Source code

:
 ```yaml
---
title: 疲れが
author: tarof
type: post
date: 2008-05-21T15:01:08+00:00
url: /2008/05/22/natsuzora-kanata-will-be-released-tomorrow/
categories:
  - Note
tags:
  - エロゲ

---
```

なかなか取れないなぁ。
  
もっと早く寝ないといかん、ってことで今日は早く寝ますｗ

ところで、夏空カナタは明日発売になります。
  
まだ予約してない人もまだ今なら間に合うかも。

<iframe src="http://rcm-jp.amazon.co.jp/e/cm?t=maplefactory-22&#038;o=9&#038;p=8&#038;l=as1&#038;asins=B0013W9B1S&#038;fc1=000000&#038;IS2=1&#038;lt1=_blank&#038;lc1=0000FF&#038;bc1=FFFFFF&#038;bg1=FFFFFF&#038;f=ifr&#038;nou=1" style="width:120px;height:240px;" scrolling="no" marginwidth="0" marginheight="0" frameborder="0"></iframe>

· · · ·

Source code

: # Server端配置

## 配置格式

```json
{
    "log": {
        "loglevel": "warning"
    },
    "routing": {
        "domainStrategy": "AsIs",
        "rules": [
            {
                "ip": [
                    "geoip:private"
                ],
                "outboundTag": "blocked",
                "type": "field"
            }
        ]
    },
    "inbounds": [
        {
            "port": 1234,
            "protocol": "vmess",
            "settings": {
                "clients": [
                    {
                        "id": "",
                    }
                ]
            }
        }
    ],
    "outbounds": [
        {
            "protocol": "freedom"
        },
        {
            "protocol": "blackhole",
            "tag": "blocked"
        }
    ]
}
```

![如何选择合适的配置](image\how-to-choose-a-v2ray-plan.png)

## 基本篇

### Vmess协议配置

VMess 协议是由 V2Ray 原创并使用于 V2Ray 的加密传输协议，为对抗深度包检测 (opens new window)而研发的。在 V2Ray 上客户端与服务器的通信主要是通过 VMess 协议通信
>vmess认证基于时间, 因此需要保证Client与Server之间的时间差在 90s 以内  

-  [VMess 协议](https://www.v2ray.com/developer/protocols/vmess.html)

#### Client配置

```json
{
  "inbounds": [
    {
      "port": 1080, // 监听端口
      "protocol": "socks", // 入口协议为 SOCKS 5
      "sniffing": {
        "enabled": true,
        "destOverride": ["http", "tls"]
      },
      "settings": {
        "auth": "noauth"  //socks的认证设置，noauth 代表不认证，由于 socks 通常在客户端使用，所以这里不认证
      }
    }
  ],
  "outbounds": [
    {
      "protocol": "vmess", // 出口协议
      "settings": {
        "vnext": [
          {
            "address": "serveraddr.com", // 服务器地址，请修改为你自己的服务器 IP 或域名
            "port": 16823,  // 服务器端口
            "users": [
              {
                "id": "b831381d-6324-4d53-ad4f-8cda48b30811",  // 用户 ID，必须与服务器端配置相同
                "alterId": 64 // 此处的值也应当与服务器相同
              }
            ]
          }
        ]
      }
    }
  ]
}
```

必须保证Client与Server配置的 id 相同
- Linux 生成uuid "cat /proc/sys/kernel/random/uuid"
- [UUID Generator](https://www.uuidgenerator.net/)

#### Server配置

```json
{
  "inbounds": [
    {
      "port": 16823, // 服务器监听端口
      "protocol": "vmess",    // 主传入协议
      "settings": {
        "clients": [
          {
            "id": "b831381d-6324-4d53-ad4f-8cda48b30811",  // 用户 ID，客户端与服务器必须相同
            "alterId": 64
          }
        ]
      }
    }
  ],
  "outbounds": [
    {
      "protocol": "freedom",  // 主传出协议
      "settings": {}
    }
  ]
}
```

· · · ·

### Exercise aim
State how many lines above contain the string "socks", with no other words.

### Exercise output
2